Ours love it too, best I make some again soon as haven't made any for a while. Its the mixing it up that makes me feel ill. I might send our dogs over to yours for tea


----------



## Yogi bear (Feb 25, 2013)

oooh please please please could we have the recipe?? i know seymour would love it


----------



## AliAlfie (Jul 29, 2013)

I found lots of recipes for this in various places, and kind of mix 'n' matched them and hoped for the best! In the end, it turned out great...more luck than judgement I have to say 

I googled liver cake recipes and there are lots, but for anyone interested, here's mine:

Liver Cake

1lb (450g) liver
1lb (450g) SR flour 
3 eggs
2 cloves garlic 
splosh of water & milk

Mix all ingredients (chopped liver, flour, eggs and garlic.)
Slowly add a mix of water and milk whilst blending, until desired consistency (similar to cake mixture...a thick-but-runny-consistency!) I didn't completely blitz mine, so you can see the 'chunks' of unblended liver in the photo.
Transfer to fairly shallow tin/dish (greased/baking paper) I actually split the mixture between 2 tins.
Cook gas 4 for approx. 30-40mins (check on progress.)
Remove from tin and allow to cool.



It didn't seem to smell bad when I was mixing it up (all I could smell was the crushed garlic!)


----------



## RuthMill (Jun 30, 2012)

This is my weekend project! Does anyone have a recipe handy?


----------



## wilfiboy (Sep 18, 2010)

We must have been cooking at the same time Ali ... My daughter hates the smell . I cooked it last night and cut it up today , it must linger on you cos I could smell it in the car . It freezes well so lasts a while . When I've used it before while out prepare to be like the pied piper for dogs .. Other people's recall goes out of the window x


----------



## tessybear (May 1, 2011)

It looks lovely I love liver! I just fry chicken livers for my two then chop them up and freeze them. I take a few out of my freezer every day and by the time I get to the park they have defrosted. They are great for recall, the only problem is that every dog in the park or woods can smell them too!


----------



## RuthMill (Jun 30, 2012)

Have you ever tasted the liver cake?


----------



## AliAlfie (Jul 29, 2013)

RuthMill said:


> Have you ever tasted the liver cake?


NO WAY!!!  It smells ok when cooking and I thought, mmm, not so bad (really garlicky,) but once cool it smells vile, and every time I get some out my stomach flips a bit!  Hubby did say he reckons it might taste ok (it is all human-grade ingredients) but he wasn't so keen to put his money where his mouth is and actually try it!!! 

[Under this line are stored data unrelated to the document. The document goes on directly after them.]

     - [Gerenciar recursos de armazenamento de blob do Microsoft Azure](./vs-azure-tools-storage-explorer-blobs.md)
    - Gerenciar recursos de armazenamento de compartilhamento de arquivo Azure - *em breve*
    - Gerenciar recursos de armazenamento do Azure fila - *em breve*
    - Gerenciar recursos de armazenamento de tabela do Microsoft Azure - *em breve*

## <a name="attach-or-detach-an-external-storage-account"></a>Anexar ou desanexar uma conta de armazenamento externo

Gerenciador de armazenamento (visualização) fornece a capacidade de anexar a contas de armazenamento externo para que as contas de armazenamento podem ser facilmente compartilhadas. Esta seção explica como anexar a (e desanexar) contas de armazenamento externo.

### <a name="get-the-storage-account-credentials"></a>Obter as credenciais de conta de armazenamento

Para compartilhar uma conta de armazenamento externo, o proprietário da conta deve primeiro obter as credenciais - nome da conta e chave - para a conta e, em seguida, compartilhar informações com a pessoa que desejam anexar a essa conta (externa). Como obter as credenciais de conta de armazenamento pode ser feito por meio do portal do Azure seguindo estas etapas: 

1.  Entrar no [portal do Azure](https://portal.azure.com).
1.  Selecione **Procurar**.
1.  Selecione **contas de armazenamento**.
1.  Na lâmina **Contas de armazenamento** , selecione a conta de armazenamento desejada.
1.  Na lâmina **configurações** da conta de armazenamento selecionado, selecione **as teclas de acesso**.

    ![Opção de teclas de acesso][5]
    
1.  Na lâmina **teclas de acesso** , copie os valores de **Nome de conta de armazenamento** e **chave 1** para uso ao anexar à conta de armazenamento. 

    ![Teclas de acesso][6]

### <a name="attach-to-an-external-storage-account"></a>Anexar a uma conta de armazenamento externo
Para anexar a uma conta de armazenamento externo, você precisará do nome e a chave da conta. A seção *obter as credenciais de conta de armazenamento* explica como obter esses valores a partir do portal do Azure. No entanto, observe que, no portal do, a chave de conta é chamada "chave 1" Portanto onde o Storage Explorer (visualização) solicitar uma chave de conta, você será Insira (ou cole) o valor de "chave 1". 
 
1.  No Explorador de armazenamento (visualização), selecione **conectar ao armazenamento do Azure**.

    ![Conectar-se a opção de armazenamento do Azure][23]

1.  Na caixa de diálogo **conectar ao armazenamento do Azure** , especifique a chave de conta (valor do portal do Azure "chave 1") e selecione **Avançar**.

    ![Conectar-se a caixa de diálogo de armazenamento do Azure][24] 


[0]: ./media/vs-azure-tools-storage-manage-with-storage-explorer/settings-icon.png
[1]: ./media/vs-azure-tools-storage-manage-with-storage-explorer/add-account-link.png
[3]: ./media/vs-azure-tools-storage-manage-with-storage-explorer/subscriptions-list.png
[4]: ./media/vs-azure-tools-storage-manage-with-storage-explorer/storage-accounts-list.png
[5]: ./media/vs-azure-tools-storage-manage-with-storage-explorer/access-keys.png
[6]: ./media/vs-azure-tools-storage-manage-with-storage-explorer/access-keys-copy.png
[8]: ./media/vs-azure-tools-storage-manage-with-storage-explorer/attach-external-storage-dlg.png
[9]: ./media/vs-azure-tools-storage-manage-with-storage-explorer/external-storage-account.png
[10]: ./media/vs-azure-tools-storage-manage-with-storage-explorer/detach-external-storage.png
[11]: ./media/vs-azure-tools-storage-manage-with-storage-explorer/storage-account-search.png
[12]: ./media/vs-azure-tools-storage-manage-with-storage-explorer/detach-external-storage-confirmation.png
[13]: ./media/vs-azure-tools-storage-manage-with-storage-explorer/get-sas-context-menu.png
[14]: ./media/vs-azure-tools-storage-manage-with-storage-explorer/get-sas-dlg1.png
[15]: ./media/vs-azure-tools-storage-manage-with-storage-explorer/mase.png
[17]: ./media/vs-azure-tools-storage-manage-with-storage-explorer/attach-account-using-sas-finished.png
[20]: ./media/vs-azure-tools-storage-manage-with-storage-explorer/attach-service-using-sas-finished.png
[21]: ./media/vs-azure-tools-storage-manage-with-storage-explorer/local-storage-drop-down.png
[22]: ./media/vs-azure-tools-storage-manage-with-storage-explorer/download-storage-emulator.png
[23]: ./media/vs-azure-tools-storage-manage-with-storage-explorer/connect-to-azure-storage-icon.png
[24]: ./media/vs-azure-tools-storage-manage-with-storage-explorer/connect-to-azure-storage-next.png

Mind you, I can't stand offal in any way, shape or form, so maybe if you like liver normally it might be more palatable...?? Will be interested to hear if anyone has been brave enough and what their verdict is.


----------



## Nanci (Mar 1, 2012)

I'm going to try this recipe as soon as we get into our house!!! Mine have never had liver but I bet they will LOVE this!!! I just dont know how to convert gas 4 into the degrees we use in the states??


----------



## cockerpoo61 (Jun 24, 2011)

Jasper Black put a similar recipe on sometime it goes like this:

Small tub of Chicken Livers (Tesco)
150g Rice Flour 
50 to 75g Porridge Oats
1-2 teaspoons Garlic Powder
1 Egg
Mix altogether till you have a pink goo, spread on grease proof paper 1.5 thick and bake until golden on top.


----------



## AliAlfie (Jul 29, 2013)

Nanci said:


> I'm going to try this recipe as soon as we get into our house!!! Mine have never had liver but I bet they will LOVE this!!! I just dont know how to convert gas 4 into the degrees we use in the states??


Nancy, gas 4 is a moderate temp, so about 180degrees c, or 160 degrees c in a fan assisted oven. 

Here's a link to a conversion table (I tried to copy/paste it onto this post but it went bonkers!)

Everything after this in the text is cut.